How Much Data Do I Need?
As an analyst and evaluator, the most frequent question I am asked is, “How much data do I need for this analysis?” You need to have enough usable, representative data to answer your questions. Here’s how you get there.
It’s common to focus on a response rate for a survey or count rows of data as a way to show we have enough data. When I teach Management Concepts five day Analytics Boot Camp course, I conduct an activity using marbles to illustrate the importance of knowing how representative your data is of your whole target group. If I have all solid colored marbles, but I know there are cats-eye marbles in the bag, I might have to keep selecting marbles to find one. If they’re all at the bottom of the bag, and I don’t ever see them, is that okay?Here are some things you should find out before you collect any data, whether from people or from databases:
- How many should I have in my target group? How many do I have in the sample I’ve selected?
- What are the characteristics of the target group? (age, education, years of service – if you can imagine a category, think about what the possibilities are within each category and write it out) Do those look the same, proportionately, between my sample and the target group?
- If someone were making a decision about me based on this information, would I be comfortable with it?
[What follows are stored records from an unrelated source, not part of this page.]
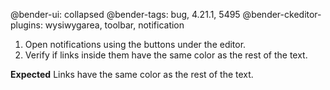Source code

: @bender-ui: collapsed
@bender-tags: bug, 4.21.1, 5495
@bender-ckeditor-plugins: wysiwygarea, toolbar, notification

1. Open notifications using the buttons under the editor.
1. Verify if links inside them have the same color as the rest of the text.

**Expected** Links have the same color as the rest of the text.
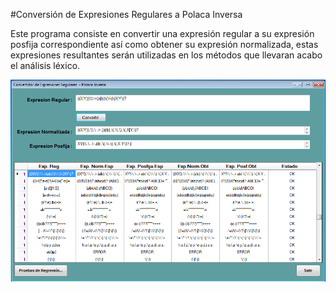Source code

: #Conversión de Expresiones Regulares a Polaca Inversa

Este programa consiste en convertir una expresión regular a su expresión posfija correspondiente así como obtener su expresión normalizada, estas expresiones resultantes serán utilizadas en los métodos que llevaran acabo el análisis léxico.

![Alt text](./Screenshots/ce-regular-polaca.png)
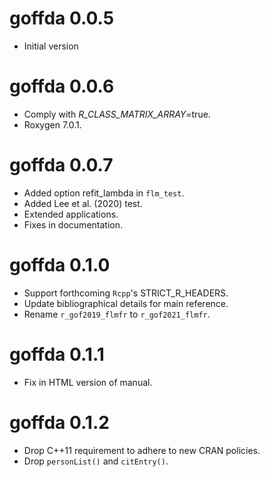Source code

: # goffda 0.0.5

* Initial version

# goffda 0.0.6

* Comply with _R_CLASS_MATRIX_ARRAY_=true.
* Roxygen 7.0.1.

# goffda 0.0.7

* Added option refit_lambda in `flm_test`.
* Added Lee et al. (2020) test.
* Extended applications.
* Fixes in documentation.

# goffda 0.1.0

* Support forthcoming `Rcpp`'s STRICT_R_HEADERS.
* Update bibliographical details for main reference.
* Rename `r_gof2019_flmfr` to `r_gof2021_flmfr`.

# goffda 0.1.1

* Fix in HTML version of manual.

# goffda 0.1.2

* Drop C++11 requirement to adhere to new CRAN policies.
* Drop `personList()` and `citEntry()`.
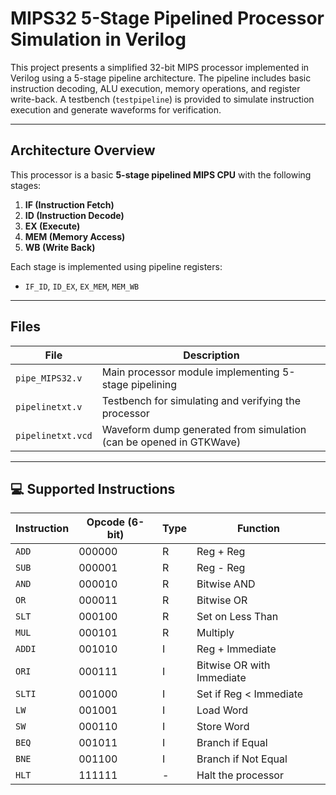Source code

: # MIPS32 5-Stage Pipelined Processor Simulation in Verilog

This project presents a simplified 32-bit MIPS processor implemented in Verilog using a 5-stage pipeline architecture. The pipeline includes basic instruction decoding, ALU execution, memory operations, and register write-back. A testbench (`testpipeline`)  is provided to simulate instruction execution and generate waveforms for verification.

---

##  Architecture Overview

This processor is a basic **5-stage pipelined MIPS CPU** with the following stages:

1. **IF (Instruction Fetch)**  
2. **ID (Instruction Decode)**  
3. **EX (Execute)**  
4. **MEM (Memory Access)**  
5. **WB (Write Back)**  

Each stage is implemented using pipeline registers:
- `IF_ID`, `ID_EX`, `EX_MEM`, `MEM_WB`

---

##  Files

| File | Description |
|------|-------------|
| `pipe_MIPS32.v` | Main processor module implementing 5-stage pipelining |
| `pipelinetxt.v` | Testbench for simulating and verifying the processor |
| `pipelinetxt.vcd` | Waveform dump generated from simulation (can be opened in GTKWave) |

---

## 💻 Supported Instructions

| Instruction | Opcode (6-bit) | Type | Function |
|------------|----------------|------|----------|
| `ADD`      | 000000         | R    | Reg + Reg |
| `SUB`      | 000001         | R    | Reg - Reg |
| `AND`      | 000010         | R    | Bitwise AND |
| `OR`       | 000011         | R    | Bitwise OR |
| `SLT`      | 000100         | R    | Set on Less Than |
| `MUL`      | 000101         | R    | Multiply |
| `ADDI`     | 001010         | I    | Reg + Immediate |
| `ORI`      | 000111         | I    | Bitwise OR with Immediate |
| `SLTI`     | 001000         | I    | Set if Reg < Immediate |
| `LW`       | 001001         | I    | Load Word |
| `SW`       | 000110         | I    | Store Word |
| `BEQ`      | 001011         | I    | Branch if Equal |
| `BNE`      | 001100         | I    | Branch if Not Equal |
| `HLT`      | 111111         | -    | Halt the processor |

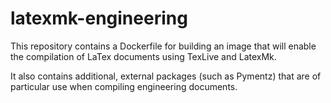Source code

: # latexmk-engineering
This repository contains a Dockerfile for building an image that will enable the compilation of LaTex documents using TexLive and LatexMk.

It also contains additional, external packages (such as Pymentz) that are of particular use when compiling engineering documents.
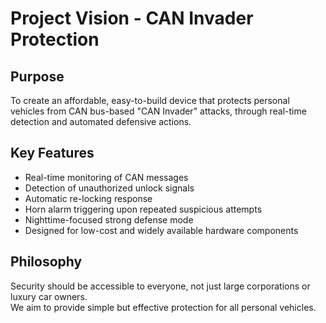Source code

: # Project Vision - CAN Invader Protection

## Purpose

To create an affordable, easy-to-build device that protects personal vehicles from CAN bus-based "CAN Invader" attacks, through real-time detection and automated defensive actions.

## Key Features

- Real-time monitoring of CAN messages
- Detection of unauthorized unlock signals
- Automatic re-locking response
- Horn alarm triggering upon repeated suspicious attempts
- Nighttime-focused strong defense mode
- Designed for low-cost and widely available hardware components

## Philosophy

Security should be accessible to everyone, not just large corporations or luxury car owners.  
We aim to provide simple but effective protection for all personal vehicles.
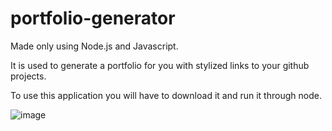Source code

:# portfolio-generator
Made only using Node.js and Javascript.

 It is used to generate a portfolio for you with stylized links to your github projects. 

 To use this application you will have to download it and run it through node.

![image](https://user-images.githubusercontent.com/76077124/114790257-702fec00-9d52-11eb-8ede-319bdc9446d8.png)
What might cause me to be concerned?
- What constitutes “enough” data in this situation? (Hint: Ask your stakeholders before you start collection.)
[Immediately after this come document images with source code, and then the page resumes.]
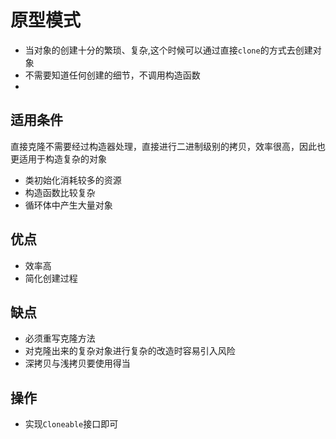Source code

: # 原型模式

+ 当对象的创建十分的繁琐、复杂,这个时候可以通过直接`clone`的方式去创建对象
+ 不需要知道任何创建的细节，不调用构造函数
+ 

## 适用条件

直接克隆不需要经过构造器处理，直接进行二进制级别的拷贝，效率很高，因此也更适用于构造复杂的对象
+ 类初始化消耗较多的资源
+ 构造函数比较复杂
+ 循环体中产生大量对象
## 优点
+ 效率高
+ 简化创建过程
## 缺点
+ 必须重写克隆方法
+ 对克隆出来的复杂对象进行复杂的改造时容易引入风险
+ 深拷贝与浅拷贝要使用得当
## 操作
+ 实现`Cloneable`接口即可
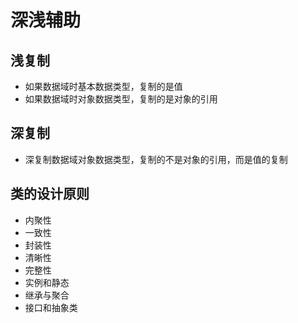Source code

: # 深浅辅助

## 浅复制
* 如果数据域时基本数据类型，复制的是值
* 如果数据域时对象数据类型，复制的是对象的引用

## 深复制
* 深复制数据域对象数据类型，复制的不是对象的引用，而是值的复制

## 类的设计原则
* 内聚性
* 一致性
* 封装性
* 清晰性
* 完整性
* 实例和静态
* 继承与聚合
* 接口和抽象类
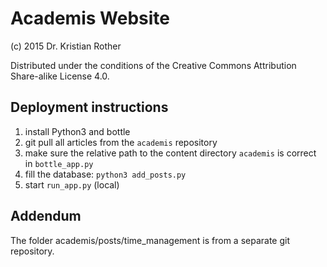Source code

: # Academis Website

(c) 2015 Dr. Kristian Rother

Distributed under the conditions of the Creative Commons Attribution Share-alike License 4.0.


## Deployment instructions

1. install Python3 and bottle
2. git pull all articles from the `academis` repository
3. make sure the relative path to the content directory `academis` is correct in `bottle_app.py`
4. fill the database: `python3 add_posts.py`
5. start `run_app.py` (local)

## Addendum

The folder academis/posts/time_management is from a separate git repository.

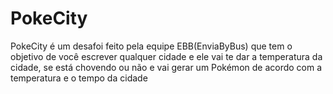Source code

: # PokeCity
PokeCity é um desafoi feito pela equipe EBB(EnviaByBus) que tem o objetivo de você escrever qualquer cidade e ele vai te dar a temperatura da cidade, se está chovendo ou não e vai gerar um Pokémon de acordo com a temperatura e o tempo da cidade
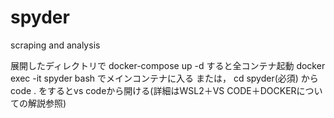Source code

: # spyder
scraping and analysis

展開したディレクトリで
docker-compose up -d
すると全コンテナ起動
docker exec -it spyder bash
でメインコンテナに入る
または，
cd spyder(必須)
からcode .
をするとvs codeから開ける(詳細はWSL2＋VS CODE＋DOCKERについての解説参照)

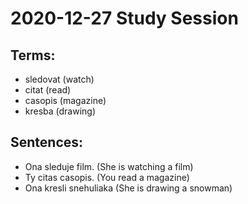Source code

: # 2020-12-27 Study Session

## Terms:
* sledovat (watch)
* citat (read)
* casopis (magazine)
* kresba (drawing) 

## Sentences:
* Ona sleduje film. (She is watching a film) 
* Ty citas casopis. (You read a magazine)
* Ona kresli snehuliaka (She is drawing a snowman)
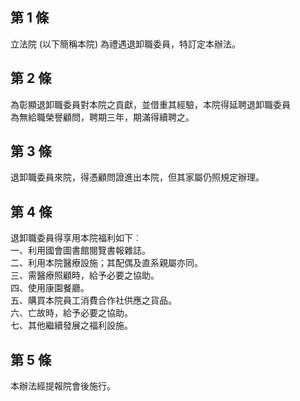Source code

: 第 1 條
-------
立法院 (以下簡稱本院) 為禮遇退卸職委員，特訂定本辦法。

第 2 條
-------
為彰顯退卸職委員對本院之貢獻，並借重其經驗，本院得延聘退卸職委員  
為無給職榮譽顧問，聘期三年，期滿得續聘之。

第 3 條
-------
退卸職委員來院，得憑顧問證進出本院，但其家屬仍照規定辦理。

第 4 條
-------
退卸職委員得享用本院福利如下︰  
一、利用國會圖書館閱覽書報雜誌。  
二、利用本院醫療設施；其配偶及直系親屬亦同。  
三、需醫療照顧時，給予必要之協助。  
四、使用康園餐廳。  
五、購買本院員工消費合作社供應之貨品。  
六、亡故時，給予必要之協助。  
七、其他繼續發展之福利設施。

第 5 條
-------
本辦法經提報院會後施行。


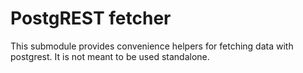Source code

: # PostgREST fetcher

This submodule provides convenience helpers for fetching data with postgrest. It is not meant to be used standalone.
These analytic questions apply whether you are conducting an employee satisfaction survey or pulling large volumes of data from a government database. In many cases, you can’t get everything you want, and having all the data may be impossible (think about Department of Labor datasets, for example).
I often see people collect data that doesn’t look at all like they intended – they want a cats-eye marble and only have solid color marbles. It’s hard to answer anyone’s questions when you don’t have what you need. Just because you have access to some marbles doesn’t mean they are the marbles you need for your analysis.
- Usable Data
Not all data is clean or good for analysis. People responding to surveys may skip questions, leave out information, or answer in a way that is unclear. We can’t guess what they meant, so that data has to be excluded from analysis. In the cleaning and screening process (where analysts look at all the details and decide what can actually be used), in some cases as much as 20% of the data is unusable (depending on how it was collected) and that impacts representativeness. That means that if you thought you collected enough data, you now may find that it’s not enough because some of it can’t be used due to being incomplete, error-laden, or other problems (such as a software error). You have to plan ahead for some of the data being unusable for reasons that are beyond your control.
Tips for Collecting the Right Amount of Data
- Know what your data should look like when you get it (based on the categories that describe your source – like age, total number of employees, ethnicity, gender, years of service, location, etc.) so you know if it’s not in range of what you expect.
- Plan to collect more data than you need in case you have to remove up to 20% of it during cleaning. That means that if you need to have 100 usable rows of data for analysis, you should probably start with 120 rows of data.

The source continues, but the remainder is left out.